When Nancy Lublin and Caterina Fake, both CEOs of tech startups, agreed to speak at Vanity Fair’s Founders Fair, they made a deal. If the moderator asked them about how they balance home life and work life, they’d walk off stage.

“I hate women’s conferences,” Lublin, CEO and founder of Crisis Text Line, said a few days before the one-day conference aimed at women entrepreneurs.

Founders Fair, which took place Thursday in Brooklyn, New York, is the latest event geared toward women in tech. As the tech industry laments how few women work in the field, let alone start businesses, these types of events have become a regular occurrence.
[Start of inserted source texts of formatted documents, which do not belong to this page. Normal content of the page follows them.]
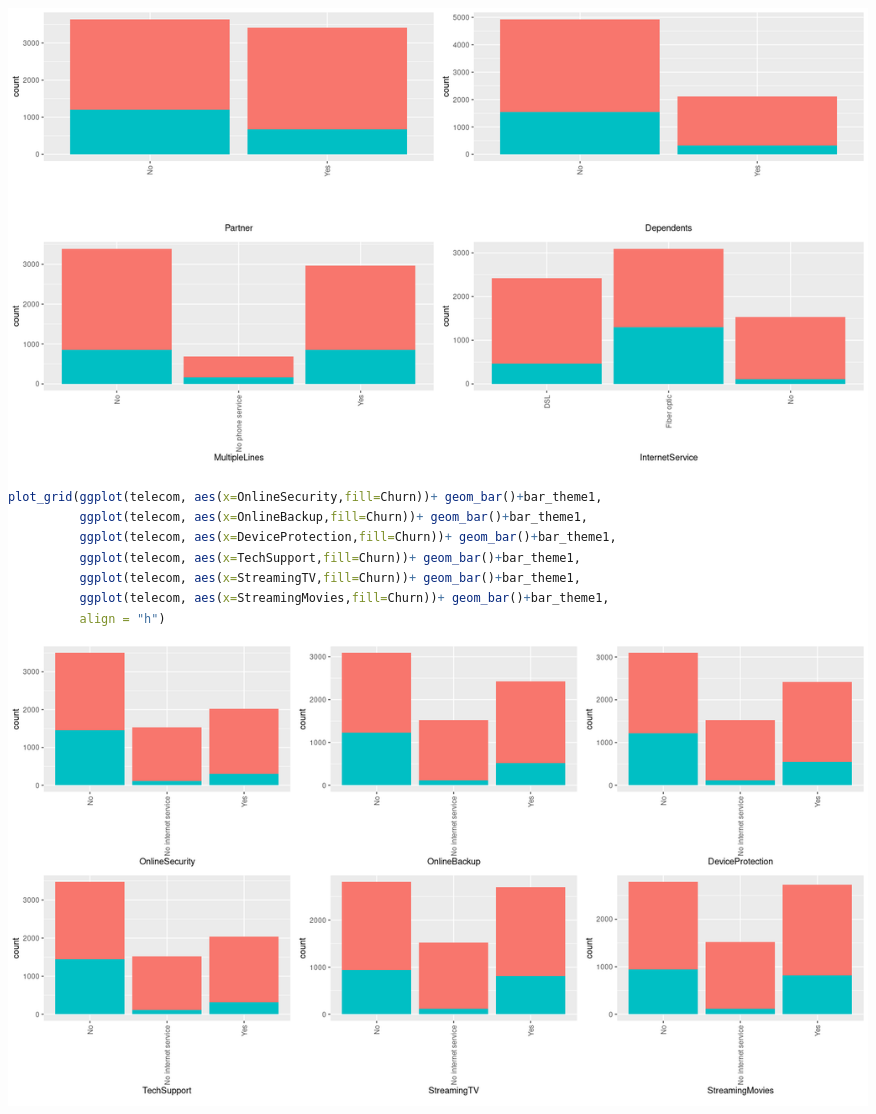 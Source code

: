 ![](Telecom_churn_Model_files/figure-gfm/unnamed-chunk-8-1.png)

``` r
plot_grid(ggplot(telecom, aes(x=OnlineSecurity,fill=Churn))+ geom_bar()+bar_theme1,
          ggplot(telecom, aes(x=OnlineBackup,fill=Churn))+ geom_bar()+bar_theme1,
          ggplot(telecom, aes(x=DeviceProtection,fill=Churn))+ geom_bar()+bar_theme1,
          ggplot(telecom, aes(x=TechSupport,fill=Churn))+ geom_bar()+bar_theme1,
          ggplot(telecom, aes(x=StreamingTV,fill=Churn))+ geom_bar()+bar_theme1,
          ggplot(telecom, aes(x=StreamingMovies,fill=Churn))+ geom_bar()+bar_theme1,
          align = "h") 
```

![](Telecom_churn_Model_files/figure-gfm/unnamed-chunk-9-1.png)

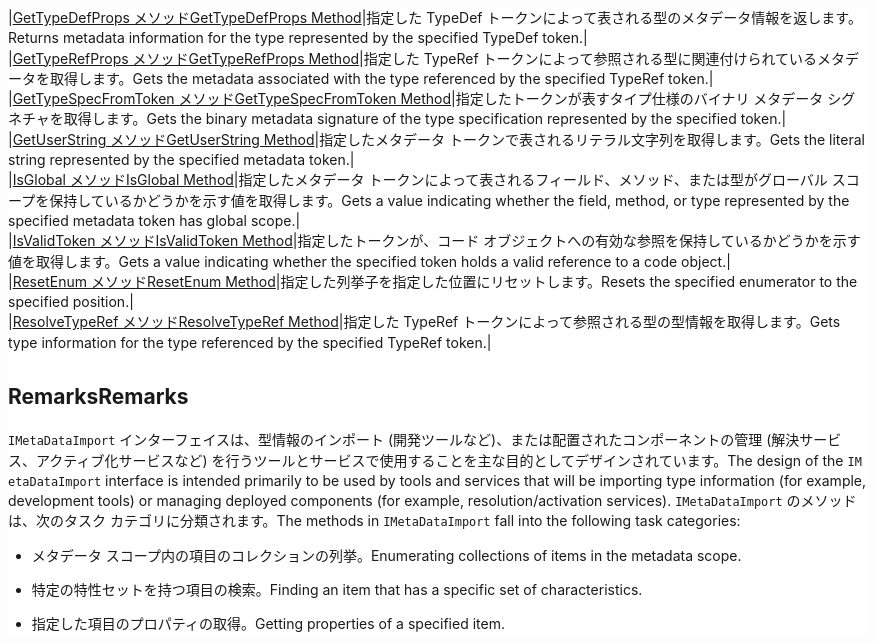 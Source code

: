 |[<span data-ttu-id="6a907-215">GetTypeDefProps メソッド</span><span class="sxs-lookup"><span data-stu-id="6a907-215">GetTypeDefProps Method</span></span>](../../../../docs/framework/unmanaged-api/metadata/imetadataimport-gettypedefprops-method.md)|<span data-ttu-id="6a907-216">指定した TypeDef トークンによって表される型のメタデータ情報を返します。</span><span class="sxs-lookup"><span data-stu-id="6a907-216">Returns metadata information for the type represented by the specified TypeDef token.</span></span>|  
|[<span data-ttu-id="6a907-217">GetTypeRefProps メソッド</span><span class="sxs-lookup"><span data-stu-id="6a907-217">GetTypeRefProps Method</span></span>](../../../../docs/framework/unmanaged-api/metadata/imetadataimport-gettyperefprops-method.md)|<span data-ttu-id="6a907-218">指定した TypeRef トークンによって参照される型に関連付けられているメタデータを取得します。</span><span class="sxs-lookup"><span data-stu-id="6a907-218">Gets the metadata associated with the type referenced by the specified TypeRef token.</span></span>|  
|[<span data-ttu-id="6a907-219">GetTypeSpecFromToken メソッド</span><span class="sxs-lookup"><span data-stu-id="6a907-219">GetTypeSpecFromToken Method</span></span>](../../../../docs/framework/unmanaged-api/metadata/imetadataimport-gettypespecfromtoken-method.md)|<span data-ttu-id="6a907-220">指定したトークンが表すタイプ仕様のバイナリ メタデータ シグネチャを取得します。</span><span class="sxs-lookup"><span data-stu-id="6a907-220">Gets the binary metadata signature of the type specification represented by the specified token.</span></span>|  
|[<span data-ttu-id="6a907-221">GetUserString メソッド</span><span class="sxs-lookup"><span data-stu-id="6a907-221">GetUserString Method</span></span>](../../../../docs/framework/unmanaged-api/metadata/imetadataimport-getuserstring-method.md)|<span data-ttu-id="6a907-222">指定したメタデータ トークンで表されるリテラル文字列を取得します。</span><span class="sxs-lookup"><span data-stu-id="6a907-222">Gets the literal string represented by the specified metadata token.</span></span>|  
|[<span data-ttu-id="6a907-223">IsGlobal メソッド</span><span class="sxs-lookup"><span data-stu-id="6a907-223">IsGlobal Method</span></span>](../../../../docs/framework/unmanaged-api/metadata/imetadataimport-isglobal-method.md)|<span data-ttu-id="6a907-224">指定したメタデータ トークンによって表されるフィールド、メソッド、または型がグローバル スコープを保持しているかどうかを示す値を取得します。</span><span class="sxs-lookup"><span data-stu-id="6a907-224">Gets a value indicating whether the field, method, or type represented by the specified metadata token has global scope.</span></span>|  
|[<span data-ttu-id="6a907-225">IsValidToken メソッド</span><span class="sxs-lookup"><span data-stu-id="6a907-225">IsValidToken Method</span></span>](../../../../docs/framework/unmanaged-api/metadata/imetadataimport-isvalidtoken-method.md)|<span data-ttu-id="6a907-226">指定したトークンが、コード オブジェクトへの有効な参照を保持しているかどうかを示す値を取得します。</span><span class="sxs-lookup"><span data-stu-id="6a907-226">Gets a value indicating whether the specified token holds a valid reference to a code object.</span></span>|  
|[<span data-ttu-id="6a907-227">ResetEnum メソッド</span><span class="sxs-lookup"><span data-stu-id="6a907-227">ResetEnum Method</span></span>](../../../../docs/framework/unmanaged-api/metadata/imetadataimport-resetenum-method.md)|<span data-ttu-id="6a907-228">指定した列挙子を指定した位置にリセットします。</span><span class="sxs-lookup"><span data-stu-id="6a907-228">Resets the specified enumerator to the specified position.</span></span>|  
|[<span data-ttu-id="6a907-229">ResolveTypeRef メソッド</span><span class="sxs-lookup"><span data-stu-id="6a907-229">ResolveTypeRef Method</span></span>](../../../../docs/framework/unmanaged-api/metadata/imetadataimport-resolvetyperef-method.md)|<span data-ttu-id="6a907-230">指定した TypeRef トークンによって参照される型の型情報を取得します。</span><span class="sxs-lookup"><span data-stu-id="6a907-230">Gets type information for the type referenced by the specified TypeRef token.</span></span>|  
  
## <a name="remarks"></a><span data-ttu-id="6a907-231">Remarks</span><span class="sxs-lookup"><span data-stu-id="6a907-231">Remarks</span></span>  
 <span data-ttu-id="6a907-232">`IMetaDataImport` インターフェイスは、型情報のインポート (開発ツールなど)、または配置されたコンポーネントの管理 (解決サービス、アクティブ化サービスなど) を行うツールとサービスで使用することを主な目的としてデザインされています。</span><span class="sxs-lookup"><span data-stu-id="6a907-232">The design of the `IMetaDataImport` interface is intended primarily to be used by tools and services that will be importing type information (for example, development tools) or managing deployed components (for example, resolution/activation services).</span></span> <span data-ttu-id="6a907-233">`IMetaDataImport` のメソッドは、次のタスク カテゴリに分類されます。</span><span class="sxs-lookup"><span data-stu-id="6a907-233">The methods in `IMetaDataImport` fall into the following task categories:</span></span>  
  
- <span data-ttu-id="6a907-234">メタデータ スコープ内の項目のコレクションの列挙。</span><span class="sxs-lookup"><span data-stu-id="6a907-234">Enumerating collections of items in the metadata scope.</span></span>  
  
- <span data-ttu-id="6a907-235">特定の特性セットを持つ項目の検索。</span><span class="sxs-lookup"><span data-stu-id="6a907-235">Finding an item that has a specific set of characteristics.</span></span>  
  
- <span data-ttu-id="6a907-236">指定した項目のプロパティの取得。</span><span class="sxs-lookup"><span data-stu-id="6a907-236">Getting properties of a specified item.</span></span>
Vanity Fair held a conference for women entrepreneurs.
Vanity Fair’s conference included sessions on funding, branding and serial entrepreneurship.
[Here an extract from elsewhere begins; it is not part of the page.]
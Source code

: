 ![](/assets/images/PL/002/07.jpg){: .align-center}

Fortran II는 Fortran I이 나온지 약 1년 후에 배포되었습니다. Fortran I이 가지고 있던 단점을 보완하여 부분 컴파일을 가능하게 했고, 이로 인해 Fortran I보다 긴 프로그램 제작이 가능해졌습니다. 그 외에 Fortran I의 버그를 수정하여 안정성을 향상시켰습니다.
There’s debate about the effectiveness of women’s conferences, though. Some question what the impacts are once attendees walk out the door. Others argue there’s great merit in finding inspiration and even guidance in the stories of others. Regardless, women’s conferences might just be a stopgap until other conferences include a broader range of attendees and speakers.
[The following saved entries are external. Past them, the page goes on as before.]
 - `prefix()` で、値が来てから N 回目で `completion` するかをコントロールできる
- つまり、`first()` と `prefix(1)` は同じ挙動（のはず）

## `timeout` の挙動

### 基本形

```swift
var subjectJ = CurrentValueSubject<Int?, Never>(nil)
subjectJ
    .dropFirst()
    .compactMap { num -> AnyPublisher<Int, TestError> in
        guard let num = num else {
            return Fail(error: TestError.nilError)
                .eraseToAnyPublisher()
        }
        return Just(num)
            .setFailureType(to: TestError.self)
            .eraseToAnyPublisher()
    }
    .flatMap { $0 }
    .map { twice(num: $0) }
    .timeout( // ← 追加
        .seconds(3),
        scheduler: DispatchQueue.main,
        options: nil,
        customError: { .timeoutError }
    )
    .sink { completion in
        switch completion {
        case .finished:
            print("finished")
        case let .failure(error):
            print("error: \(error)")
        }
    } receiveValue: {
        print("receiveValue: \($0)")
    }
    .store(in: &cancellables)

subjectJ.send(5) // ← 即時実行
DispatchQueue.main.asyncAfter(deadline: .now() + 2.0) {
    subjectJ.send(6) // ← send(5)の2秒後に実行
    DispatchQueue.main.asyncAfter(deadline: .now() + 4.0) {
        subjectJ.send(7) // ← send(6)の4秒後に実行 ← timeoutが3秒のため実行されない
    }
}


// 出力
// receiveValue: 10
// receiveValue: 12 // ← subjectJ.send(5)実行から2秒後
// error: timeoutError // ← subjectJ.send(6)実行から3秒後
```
The Vanity Fair event featured sessions on getting funding, building brand loyalty, engaging in serial entrepreneurship and more. The speakers included actress Reese Witherspoon, fashion designer Tory Burch, the co-chairs of the Women’s March on Washington, and Sasheer Zamata of “Saturday Night Live.”

Though the sessions focused on industry topics, every so often speakers dipped into gender talk. Witherspoon discussed her experience starting a production company to tell women’s stories and feeling like she wasn’t immediately taken seriously.

“You have to prove yourself twice as hard; it takes twice as long,” she said.

VC firm Aspect Ventures co-founder and managing partner Teresa Gouw talked about not only general funding advice but also how she’s noticed that women founders tend to undersell the potential of their companies.

The lineup and concept was enough to draw some 250 people. Lublin said she’d consider the event a success if attendees walked away with a new investment, a new idea or a new relationship.

Getting inspired

Lublin isn’t down on women’s conferences for the sake of it. She’s attended quite a few, but ultimately, she said, they run the risk of preaching to the choir.